Descenting into an evening alike this one, you could not just saunter away, but in the delirium of that startling cold, past the twigs fashioned by the frozen breath of winter and the freezing heat which derived from each breath taken, could only put a halt to your trotting legs and give in to the fiery spectacle of that evening where light danced all across the air and the laughter never seem to want to put a stop the the demands of the heart. The human spirit, possessed by the gaiety and gladness of life had taken hold, bashing away the many undesired and despicable aspect of the intellectual mind of the men and each of the inhabitant of the town had taken in their account to be as merry and jolly and their miserable witnessing eyes could let them be.

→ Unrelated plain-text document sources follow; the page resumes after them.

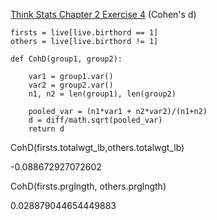 [Think Stats Chapter 2 Exercise 4](http://greenteapress.com/thinkstats2/html/thinkstats2003.html#toc24) (Cohen's d)

>>



```
firsts = live[live.birthord == 1]
others = live[live.birthord != 1]

def CohD(group1, group2):

    var1 = group1.var()
    var2 = group2.var()
    n1, n2 = len(group1), len(group2)

    pooled_var = (n1*var1 + n2*var2)/(n1+n2)
    d = diff/math.sqrt(pooled_var)
    return d
```

CohD(firsts.totalwgt_lb,others.totalwgt_lb)


-0.088672927072602

CohD(firsts.prglngth, others.prglngth)


0.028879044654449883

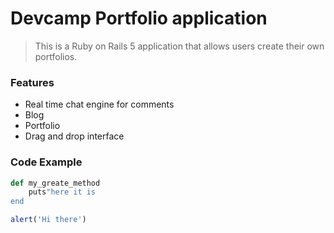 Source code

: 
# Devcamp Portfolio application

> This is a Ruby on Rails 5 application that allows users create their own portfolios.

### Features

- Real time chat engine for comments
- Blog
- Portfolio 
- Drag and drop interface

### Code Example

```ruby
def my_greate_method
    puts"here it is
end
```

```javascript
alert('Hi there')
``` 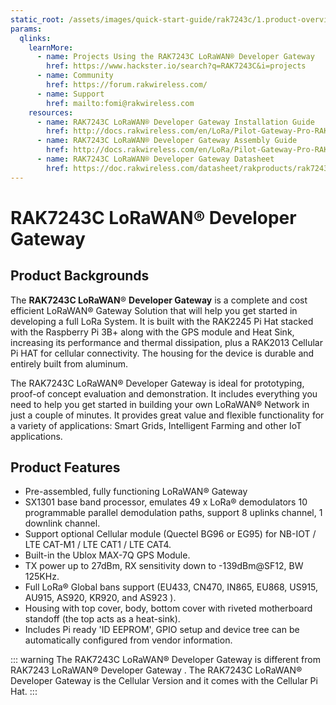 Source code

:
 ```yaml
---
static_root: /assets/images/quick-start-guide/rak7243c/1.product-overview/1.index
params:
  qlinks:
    learnMore:
      - name: Projects Using the RAK7243C LoRaWAN® Developer Gateway
        href: https://www.hackster.io/search?q=RAK7243C&i=projects
      - name: Community
        href: https://forum.rakwireless.com/
      - name: Support
        href: mailto:fomi@rakwireless.com
    resources:
      - name: RAK7243C LoRaWAN® Developer Gateway Installation Guide
        href: http://docs.rakwireless.com/en/LoRa/Pilot-Gateway-Pro-RAK7243/Application-Notes/Pilot_Gateway_Pro_RAK7243_Installation_Guide_V1.0.pdf
      - name: RAK7243C LoRaWAN® Developer Gateway Assembly Guide
        href: http://docs.rakwireless.com/en/LoRa/Pilot-Gateway-Pro-RAK7243/Application-Notes/Pilot_Gateway_Pro_RAK7243_with_LTE_Assembly_Guide.pdf
      - name: RAK7243C LoRaWAN® Developer Gateway Datasheet
        href: https://doc.rakwireless.com/datasheet/rakproducts/rak7243c-pilot-gateway-datasheet
---
```


# RAK7243C LoRaWAN® Developer Gateway

<rk-img
  :src="`${$frontmatter.static_root}/1.pnebj6mub4bpzc83ehzw.jpg`"
  width="100%"
  figure-number="1"
  caption="RAK7243C LoRaWAN® Developer Gateway"
/>

## Product Backgrounds

The **RAK7243C LoRaWAN**® **Developer Gateway** is a complete and cost efficient LoRaWAN® Gateway Solution that will help you get started in developing a full LoRa System. It is built with the RAK2245 Pi Hat stacked with the Raspberry Pi 3B+ along with the GPS module and Heat Sink, increasing its performance and thermal dissipation, plus a RAK2013 Cellular Pi HAT for cellular connectivity. The housing for the device is durable and entirely built from aluminum.

The RAK7243C LoRaWAN® Developer Gateway is ideal for prototyping, proof-of concept evaluation and demonstration. It includes everything you need to help you get started in building your own LoRaWAN® Network in just a couple of minutes. It provides great value and flexible functionality for a variety of applications: Smart Grids, Intelligent Farming and other IoT applications.

<rk-quick-links :params="$frontmatter.params.qlinks" />

<rk-btn
  src="quick-start-guide"
  label="Set up Your RAK7243C LoRaWAN® Developer Gateway"
/>

## Product Features

- Pre-assembled, fully functioning LoRaWAN® Gateway
- SX1301 base band processor, emulates 49 x LoRa® demodulators 10 programmable parallel demodulation paths, support 8 uplinks channel, 1 downlink channel.
- Support optional Cellular module (Quectel BG96 or EG95) for NB-IOT / LTE CAT-M1 / LTE CAT1 / LTE CAT4.
- Built-in the Ublox MAX-7Q GPS Module.
- TX power up to 27dBm, RX sensitivity down to -139dBm@SF12, BW 125KHz.
- Full LoRa® Global bans support (EU433, CN470, IN865, EU868, US915, AU915, AS920, KR920, and AS923 ).
- Housing with top cover, body, bottom cover with riveted motherboard standoff (the top acts as a heat-sink).
- Includes Pi ready 'ID EEPROM', GPIO setup and device tree can be automatically configured from vendor information.

::: warning
The RAK7243C LoRaWAN® Developer Gateway is different from RAK7243 LoRaWAN® Developer Gateway . The RAK7243C LoRaWAN® Developer Gateway is the Cellular Version and it comes with the Cellular Pi Hat.
:::
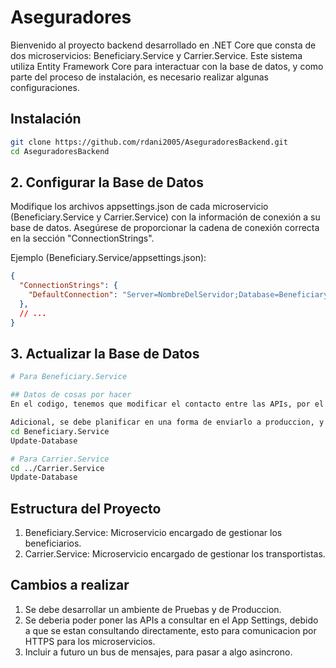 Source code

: # Aseguradores

Bienvenido al proyecto backend desarrollado en .NET Core que consta de dos microservicios: Beneficiary.Service y Carrier.Service. Este sistema utiliza Entity Framework Core para interactuar con la base de datos, y como parte del proceso de instalación, es necesario realizar algunas configuraciones.

## Instalación
```bash
git clone https://github.com/rdani2005/AseguradoresBackend.git
cd AseguradoresBackend
```
## 2. Configurar la Base de Datos
Modifique los archivos appsettings.json de cada microservicio (Beneficiary.Service y Carrier.Service) con la información de conexión a su base de datos. Asegúrese de proporcionar la cadena de conexión correcta en la sección "ConnectionStrings".

Ejemplo (Beneficiary.Service/appsettings.json):

```json
{
  "ConnectionStrings": {
    "DefaultConnection": "Server=NombreDelServidor;Database=BeneficiaryDB;User=Usuario;Password=Contraseña;"
  },
  // ...
}

```

## 3. Actualizar la Base de Datos
```bash
# Para Beneficiary.Service

## Datos de cosas por hacer
En el codigo, tenemos que modificar el contacto entre las APIs, por el contrario a como estan, deberian de estar dentro del App Settings.

Adicional, se debe planificar en una forma de enviarlo a produccion, y que este sea optimo, a futuro, se podria adjuntar un DockerImage, o Kubernetes
cd Beneficiary.Service
Update-Database

# Para Carrier.Service
cd ../Carrier.Service
Update-Database
```

## Estructura del Proyecto
1. Beneficiary.Service: Microservicio encargado de gestionar los beneficiarios.
2. Carrier.Service: Microservicio encargado de gestionar los transportistas.


## Cambios a realizar
1. Se debe desarrollar un ambiente de Pruebas y de Produccion.
2. Se deberia poder poner las APIs a consultar en el App Settings, debido a que se estan consultando directamente, esto para comunicacion por HTTPS para los microservicios.
3. Incluir a futuro un bus de mensajes, para pasar a algo asincrono.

Yet somewhere inside the wall of the university, hidden from all eyes, lay a horrid scene. Away from the choking crowd celebrating down the streets, through the mildew which grew rapidly onto the cold naked floors and walls of which was hidden from the natural light by the high vaulted ceiling and held captive no hidden soul, a mark in the trajectory of its history was taking place. And only one witness was about to be the singular spectator of such a chilling scene.
The long haphazard hallway which led to the unfathomable cold seminar rooms and lecture halls where the students took futile refuge from harsh winter’s nights, had emptied itself from any human presence and it was, not as oddly for that time of the nocturne darkness, as deadly cold as a graveyard in the midtime of the fleeting night.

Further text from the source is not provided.